> **EXERCISE DESCRIPTION**: Gather every line below where "SHOW" appears.

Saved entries
================================
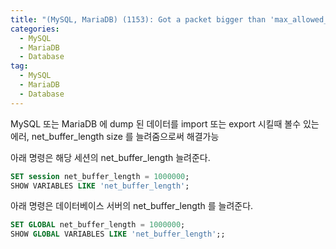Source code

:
 ```yaml
---
title: "(MySQL, MariaDB) (1153): Got a packet bigger than 'max_allowed_packet' bytes"
categories: 
  - MySQL
  - MariaDB
  - Database
tag: 
  - MySQL
  - MariaDB
  - Database
---
```


MySQL 또는 MariaDB 에 dump 된 데이터를 import 또는 export 시킬때 볼수 있는 에러,
net_buffer_length size 를 늘려줌으로써 해결가능

아래 명령은 해당 세션의 net_buffer_length 늘려준다.

```sql
SET session net_buffer_length = 1000000;
SHOW VARIABLES LIKE 'net_buffer_length';
```

아래 명령은 데이터베이스 서버의 net_buffer_length 를 늘려준다.

```sql
SET GLOBAL net_buffer_length = 1000000;
SHOW GLOBAL VARIABLES LIKE 'net_buffer_length';;
```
================================
> **YOUR SOLUTION**:
SHOW VARIABLES LIKE 'net_buffer_length';
SHOW GLOBAL VARIABLES LIKE 'net_buffer_length';;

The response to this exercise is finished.